**WHAT IS REQUIRED**
Only the text of the records, copied exactly, is wanted; no pictures.
--- GIVEN RECORDS Enclosed Below ---
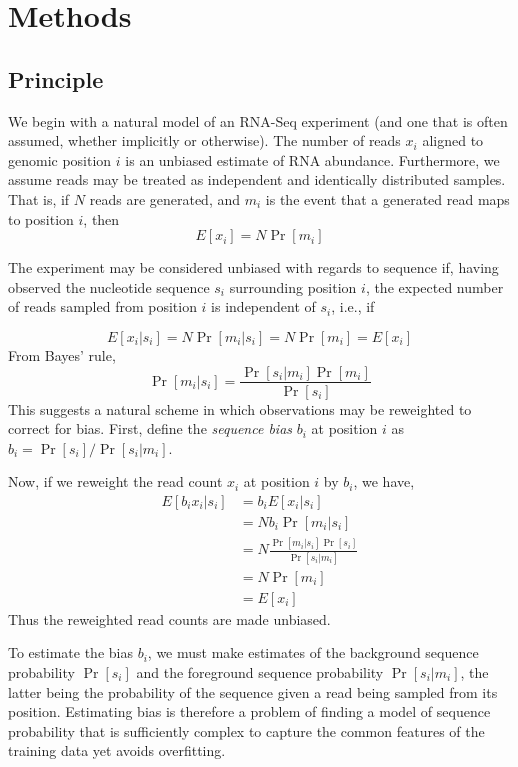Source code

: \documentclass{bioinfo}
\begin{document}
\section{Methods}

\subsection{Principle}

We begin with a natural model of an RNA-Seq experiment (and one that is often
assumed, whether implicitly or otherwise). The number of reads $x_i$ aligned to
genomic position $i$ is an unbiased estimate of RNA abundance. Furthermore, we
assume reads may be treated as independent and identically distributed samples.
That is, if $N$ reads are generated, and $m_i$ is the event that a generated
read maps to position $i$, then
$$ E[x_i] = N \Pr[m_i] $$

The experiment may be considered unbiased  with regards to sequence if, having
observed the nucleotide sequence $s_i$ surrounding position $i$, the expected
number of reads sampled from position $i$ is independent of $s_i$, i.e., if

$$ E[ x_i | s_i ] = N \Pr[ m_i | s_i ] = N \Pr[ m_i ] = E[ x_i ] $$
From Bayes' rule,
$$ \Pr[ m_i | s_i ] = \frac{ \Pr[ s_i | m_i ] \Pr[ m_i ] }{ \Pr[ s_i ] } $$
This suggests a natural scheme in which observations may be reweighted to
correct for bias.  First, define the \emph{sequence bias} $b_i$ at position $i$
as $ b_i = \Pr[ s_i ] /  \Pr[ s_i | m_i ]  $.

Now, if we reweight the read count $x_i$ at position $i$ by $b_i$, we
have,
\begin{align*}
E[ b_i x_i | s_i ] &= b_i E[ x_i | s_i ] \\
&= N b_i \Pr[ m_i | s_i ] \\
&= N \frac{ \Pr[ m_i | s_i ] \Pr[ s_i ] }{ \Pr[ s_i | m_i ] } \\
&= N \Pr[ m_i ] \\
&= E[ x_i ]
\end{align*}
Thus the reweighted read counts are made unbiased.

To estimate the bias $b_i$, we must make estimates of the background sequence
probability $\Pr[s_i]$ and the foreground sequence probability $\Pr[ s_i | m_i
]$, the latter being the probability of the sequence given a read being sampled
from its position. Estimating bias is therefore a problem of finding a model of
sequence probability that is sufficiently complex to capture the common features
of the training data yet avoids overfitting.
\end{document}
--- End of Enclosed GIVEN RECORDS ---
**OUTPUT FOR THIS EXERCISE**
Source code

: \documentclass{bioinfo}
\begin{document}
\section{Methods}

\subsection{Principle}

We begin with a natural model of an RNA-Seq experiment (and one that is often
assumed, whether implicitly or otherwise). The number of reads $x_i$ aligned to
genomic position $i$ is an unbiased estimate of RNA abundance. Furthermore, we
assume reads may be treated as independent and identically distributed samples.
That is, if $N$ reads are generated, and $m_i$ is the event that a generated
read maps to position $i$, then
$$ E[x_i] = N \Pr[m_i] $$

The experiment may be considered unbiased  with regards to sequence if, having
observed the nucleotide sequence $s_i$ surrounding position $i$, the expected
number of reads sampled from position $i$ is independent of $s_i$, i.e., if

$$ E[ x_i | s_i ] = N \Pr[ m_i | s_i ] = N \Pr[ m_i ] = E[ x_i ] $$
From Bayes' rule,
$$ \Pr[ m_i | s_i ] = \frac{ \Pr[ s_i | m_i ] \Pr[ m_i ] }{ \Pr[ s_i ] } $$
This suggests a natural scheme in which observations may be reweighted to
correct for bias.  First, define the \emph{sequence bias} $b_i$ at position $i$
as $ b_i = \Pr[ s_i ] /  \Pr[ s_i | m_i ]  $.

Now, if we reweight the read count $x_i$ at position $i$ by $b_i$, we
have,
\begin{align*}
E[ b_i x_i | s_i ] &= b_i E[ x_i | s_i ] \\
&= N b_i \Pr[ m_i | s_i ] \\
&= N \frac{ \Pr[ m_i | s_i ] \Pr[ s_i ] }{ \Pr[ s_i | m_i ] } \\
&= N \Pr[ m_i ] \\
&= E[ x_i ]
\end{align*}
Thus the reweighted read counts are made unbiased.

To estimate the bias $b_i$, we must make estimates of the background sequence
probability $\Pr[s_i]$ and the foreground sequence probability $\Pr[ s_i | m_i
]$, the latter being the probability of the sequence given a read being sampled
from its position. Estimating bias is therefore a problem of finding a model of
sequence probability that is sufficiently complex to capture the common features
of the training data yet avoids overfitting.
\end{document}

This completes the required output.